EXTRACTED RECORDS:
════════════════
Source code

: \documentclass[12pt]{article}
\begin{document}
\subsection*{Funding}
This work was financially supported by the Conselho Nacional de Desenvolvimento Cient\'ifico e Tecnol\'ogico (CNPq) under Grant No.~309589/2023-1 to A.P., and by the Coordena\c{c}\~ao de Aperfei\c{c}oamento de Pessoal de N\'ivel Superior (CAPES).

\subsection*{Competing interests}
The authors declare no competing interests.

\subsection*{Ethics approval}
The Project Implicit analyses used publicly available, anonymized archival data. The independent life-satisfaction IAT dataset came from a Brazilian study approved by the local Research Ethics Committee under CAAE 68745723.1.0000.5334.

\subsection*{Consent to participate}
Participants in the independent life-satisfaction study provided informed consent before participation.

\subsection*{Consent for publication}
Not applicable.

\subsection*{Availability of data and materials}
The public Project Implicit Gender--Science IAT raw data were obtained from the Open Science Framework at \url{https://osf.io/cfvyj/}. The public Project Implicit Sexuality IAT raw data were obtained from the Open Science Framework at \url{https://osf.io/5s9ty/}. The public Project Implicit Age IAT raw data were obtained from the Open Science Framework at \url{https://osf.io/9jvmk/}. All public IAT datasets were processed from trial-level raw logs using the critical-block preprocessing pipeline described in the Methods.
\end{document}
════════════════
Count up the lines in the records that contain the word "under" and reply with that figure only.

RESPONSE BOX: 2